DataAI & Technology

The Query You Did Not Optimize Is Costing You More Than You Think

By Hitarth Trivedi

Every query your data platform runs has a cost attached to it. Not just the compute cost, though that is real. The actual cost includes the engineering time spent debugging slow jobs, the analyst who waits for three hours for a report that should take three minutes, the business decision that gets delayed because the data was not ready. Most organizations do not see this full cost because they are not looking at it.

I have spent seven years building query infrastructure at Uber’s scale. At that level, the performance of the query engine is not an infrastructure concern. It is a business concern. When your interactive analytics platform handles millions of queries per day across thousands of nodes, small inefficiencies compound into significant costs and, more importantly, into decisions that get made slowly or not at all.

The work I am most proud of is the migration of Uber’s Presto workers from Java to C++ using Velox. That migration produced measurable performance gains and cost reductions. But the more interesting story is what it taught me about how organizations think about query infrastructure, and why most of them are leaving money and capability on the table.

Why Query Performance Is a Business Problem

Data teams tend to frame performance as an engineering metric. Query latency, throughput, resource utilization. These are useful measurements. They are not the thing that matters.

The thing that matters is whether your organization can make decisions at the speed the business requires. When a data analyst submits a query and waits two hours for results, the business does not wait. Decisions get made on instinct, on outdated reports, on the data that was already available rather than the data that would have been most useful. This is not a technology problem. It is a decision quality problem.

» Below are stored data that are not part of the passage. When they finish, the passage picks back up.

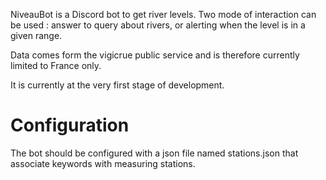  NiveauBot is a Discord bot to get river levels. Two mode of interaction can be used : answer to query about rivers, or alerting when the level is in a given range.
 
 Data comes form the vigicrue public service and is therefore currently limited to France only.
 
 It is currently at the very first stage of development.

 # Configuration

The bot should be configured with a json file named stations.json that associate keywords with measuring stations.


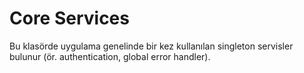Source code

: # Core Services

Bu klasörde uygulama genelinde bir kez kullanılan singleton servisler bulunur (ör. authentication, global error handler).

At Uber’s scale, this dynamic is amplified. An analyst running an experiment analysis should get results in minutes, not hours. A fraud detection query needs to complete before the transaction times out. A pricing algorithm needs current market data to produce useful outputs. In each case, the business outcome depends on the query completing fast enough to be actionable.

When I talk about query infrastructure performance, I am talking about decision velocity. That is the number that matters.

What the Java to C++ Migration Actually Taught Us

The decision to migrate Uber’s Presto workers from Java-based execution to Velox, a C++ execution engine, was not primarily a technology decision. It was a consequence of understanding where the actual bottlenecks were.

Java has served data infrastructure well for decades. The JVM ecosystem is mature, the tooling is excellent, and the talent pool is deep. But at the level of per-query execution overhead, Java introduces costs that become significant at Uber’s query volume. Memory management overhead, garbage collection pauses, and the interpretative nature of JVM execution all add latency that cannot be optimized away without changing the execution model.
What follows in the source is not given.